実際の本大会の試合を見ても、森保監督が考えた戦術へのマッチングが優先されたことは明らかです。

その結果、ワールドカップのメンバーに選ばれた多くの選手の持ち味が失われました。特に森保監督が受動的かつディフェンシブなサッカーを選択したことで、本来、中盤で攻撃を司る選手が、その攻撃的な能力を発揮する機会を失ったことは先に挙げた通りです。

では、森保監督はどうしたそんな判断をしたのでしょう。結局、自チームの選手たちの評価が、他国の選手たちと比較して低かったということになります。例えば、鎌田選手を中心にした攻撃のスタイルでは、ドイツやスペインから得点は上げることは難しいと考えたから、相手にボールを持たせて、最終ラインで耐え抜いて、カウンターでゴールを狙う戦術を選んだということになります。

今後に求められること

森保監督続投の後、コーチ陣も発表されました。専任のコーチとして前田遼一氏と名波浩氏が決まっています。さらに非常勤として中村俊輔氏の名前が上がっています。

皆さんは、なぜこの3人なんだろうと思われたのではないでしょうか。

まず、名波浩氏。現役時代は1990年代から2000年代前半のジュビロ磐田の全盛期にボランチで活躍し、日本代表でも名を馳せた名選手で、イタリアでもプレーした経験を持ちます。3人のコーチの中で唯一の監督経験者ですが、8シーズンの監督経験の中で取り上げるような成績を残していません。むしろほとんどにシーズンでチームは低迷し、最後の2シーズンでは、J2だった山雅FCをJ3に降格させています。もちろん、チームの成績は監督の責任や能力だけによるものではありませんが、少なくとも、日本代表コーチに抜擢するような特別な指導能力や戦術論を持っていないことは間違いないようです。

前田氏もJリーグで活躍し2度の得点王になっていますが、引退してまだ2年。ジュビロの育成年代のコーチとして指導者としてのキャリアがスタートしたばかりで、その評価も適性を判断する時期にも来ていません。

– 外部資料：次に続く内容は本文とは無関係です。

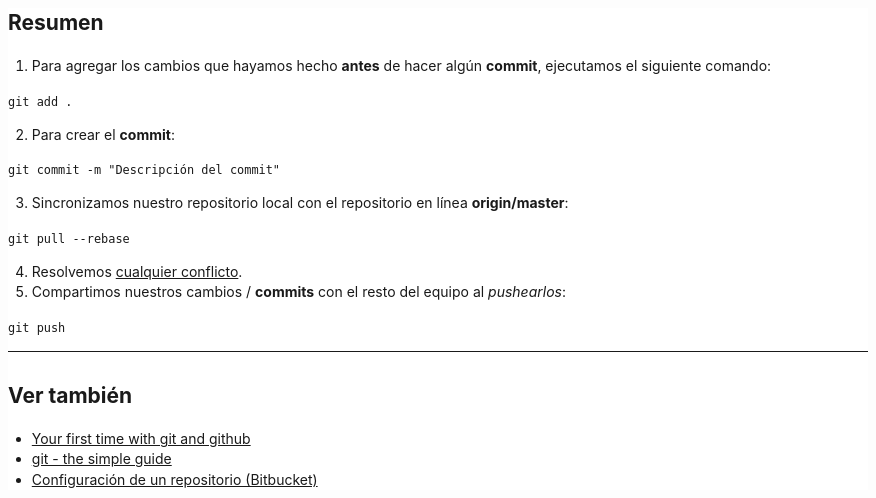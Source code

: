 ## Resumen

1. Para agregar los cambios que hayamos hecho **antes** de hacer algún **commit**, ejecutamos el siguiente comando:
```ssh
git add .
```
2. Para crear el **commit**:
```ssh
git commit -m "Descripción del commit"
```
3. Sincronizamos nuestro repositorio local con el repositorio en línea **origin/master**:
```ssh
git pull --rebase
```
4. Resolvemos [cualquier conflicto](#conflictos).
5. Compartimos nuestros cambios / **commits** con el resto del equipo al _pushearlos_:
```ssh
git push
```

***

## Ver también
- [Your first time with git and github](https://kbroman.org/github_tutorial/pages/first_time.html)
- [git - the simple guide](https://rogerdudler.github.io/git-guide/)
- [Configuración de un repositorio (Bitbucket)](https://www.atlassian.com/es/git/tutorials/setting-up-a-repository)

中村氏の現役時代については今更にここで書くまでもありませんが、昨年引退したばかりの彼は、まだ指導者として経験すらありません。

彼らの指導者としての能力や可能性を貶めるつもりはありませんが、日本中の選手の中から選ばれた日本代表という特殊なエリート集団を指導するのにふさわしい、根拠が見当たらないのは明らかです。

そして、この3人のコーチと森保監督とのマッチングもよく見えません。森保監督が、現役時代、今で言うボランチの選手だったのに対して、3人のコーチはいずれも攻撃的な選手でした。この辺りの分担が生まれるのか? どのような体制でチーム運営をしていくのかも全く想像がつかないと言うのが、現実ではないでしょうか。

今後、この体制でどのような成果を発揮するのか。ベンチで注目すべきは森保監督だけではなくなったことは間違いないようです。